YOUR OBJECTIVE: Print the lines below exactly, beginning with the one that contains "This document and" and stopping after the last line.

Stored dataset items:
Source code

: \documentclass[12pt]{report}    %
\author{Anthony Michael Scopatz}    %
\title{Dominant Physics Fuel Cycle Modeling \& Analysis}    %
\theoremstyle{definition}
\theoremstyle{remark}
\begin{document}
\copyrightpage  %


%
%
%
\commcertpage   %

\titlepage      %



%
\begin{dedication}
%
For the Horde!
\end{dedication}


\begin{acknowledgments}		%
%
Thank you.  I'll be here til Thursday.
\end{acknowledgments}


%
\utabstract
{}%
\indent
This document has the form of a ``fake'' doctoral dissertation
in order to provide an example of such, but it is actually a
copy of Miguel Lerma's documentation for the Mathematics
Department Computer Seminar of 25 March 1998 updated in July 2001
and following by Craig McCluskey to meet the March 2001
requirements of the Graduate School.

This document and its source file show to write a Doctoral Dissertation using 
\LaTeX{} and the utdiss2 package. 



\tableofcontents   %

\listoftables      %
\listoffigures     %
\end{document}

EXPECTED ANSWER:
This document and its source file show to write a Doctoral Dissertation using 
\LaTeX{} and the utdiss2 package. 



\tableofcontents   %

\listoftables      %
\listoffigures     %
\end{document}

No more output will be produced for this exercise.